Toby Conway owns the 10-year-old Staffordshire terrier cross, Stan, who was left unleashed outside the store. Conway is pleading for leniency. He has been told not to take the dog out in public.

A council spokesman this week said dogs were not automatically put down.

Most dog bite investigations took four to six weeks. A decision would then be made on enforcement action and there could be delays in the court process.

The spokesman also revealed that in the last six months there have been 68 dog bite incidents on people recorded in the former Waitakere city area, 83 in central Auckland, 121 in Manukay and 56 in the former North Shore and Rodney council areas.

Oracle's story prompted more 20 letters to the editor from members of the public, including one woman who said she cried and others who relived similar experiences.

Some could not believe Stan had not been put down. However, a large number of writers blamed Oracle's family for allowing the child to pat a stranger's dog.

Oracle's grandmother, Moana Wepiha-Reo, said she was upset that some people felt her grandson was to blame. She said the dog was not tied up and was lying across the shop's doorway.
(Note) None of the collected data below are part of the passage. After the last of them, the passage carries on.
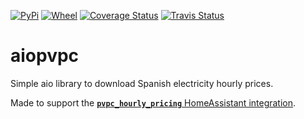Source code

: [![PyPi](https://pypip.in/v/aiopvpc/badge.svg)](https://pypi.org/project/aiopvpc/)
[![Wheel](https://pypip.in/wheel/aiopvpc/badge.svg)](https://pypi.org/project/aiopvpc/)
[![Coverage Status](https://codecov.io/gh/codecov/aiopvpc/branch/master/graph/badge.svg)](https://codecov.io/gh/codecov/aiopvpc)
[![Travis Status](https://travis-ci.org/azogue/aiopvpc.svg?branch=master)](https://travis-ci.org/azogue/aiopvpc)

# aiopvpc

Simple aio library to download Spanish electricity hourly prices.

Made to support the [**`pvpc_hourly_pricing`** HomeAssistant integration](https://www.home-assistant.io/integrations/pvpc_hourly_pricing/).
She asked whether the shopping area was "meant for dogs or human beings?"

She said she and Oracle's mum were just steps behind Oracle and his sister when they crouched down to pat the dog.

Wepiha-Reo said a council worker came to their home on Monday to take statements and remarked it could take longer than six months for the matter to be dealt with by the court. So she was organising a march but was yet to choose a date. She did not want it to happen to anyone else.